Task prompt = Tally up the lines in the following entries where the string "begin" appears, and answer with the number alone.

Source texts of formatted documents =
((

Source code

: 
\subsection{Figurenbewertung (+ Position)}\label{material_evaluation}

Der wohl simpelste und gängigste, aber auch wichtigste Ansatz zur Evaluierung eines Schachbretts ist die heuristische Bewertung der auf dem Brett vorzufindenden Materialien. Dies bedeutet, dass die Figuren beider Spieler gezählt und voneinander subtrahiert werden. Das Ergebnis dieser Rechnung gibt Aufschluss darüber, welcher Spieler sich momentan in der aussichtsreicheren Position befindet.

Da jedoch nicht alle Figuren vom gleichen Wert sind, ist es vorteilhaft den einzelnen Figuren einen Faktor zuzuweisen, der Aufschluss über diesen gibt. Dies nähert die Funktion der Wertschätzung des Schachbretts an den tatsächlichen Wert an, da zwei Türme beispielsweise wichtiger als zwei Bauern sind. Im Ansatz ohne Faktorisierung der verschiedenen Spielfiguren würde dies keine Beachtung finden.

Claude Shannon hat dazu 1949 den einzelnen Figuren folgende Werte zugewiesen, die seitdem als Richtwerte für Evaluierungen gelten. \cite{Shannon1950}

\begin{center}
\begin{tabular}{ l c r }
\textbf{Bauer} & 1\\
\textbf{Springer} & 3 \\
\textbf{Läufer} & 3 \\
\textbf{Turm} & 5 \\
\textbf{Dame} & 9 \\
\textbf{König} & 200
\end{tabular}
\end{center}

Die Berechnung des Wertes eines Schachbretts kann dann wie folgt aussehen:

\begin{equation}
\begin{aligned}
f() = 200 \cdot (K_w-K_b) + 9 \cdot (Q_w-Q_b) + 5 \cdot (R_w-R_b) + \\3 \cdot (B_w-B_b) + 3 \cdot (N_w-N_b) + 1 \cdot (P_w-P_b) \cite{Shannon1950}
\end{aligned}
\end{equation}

))

Exercise output = 4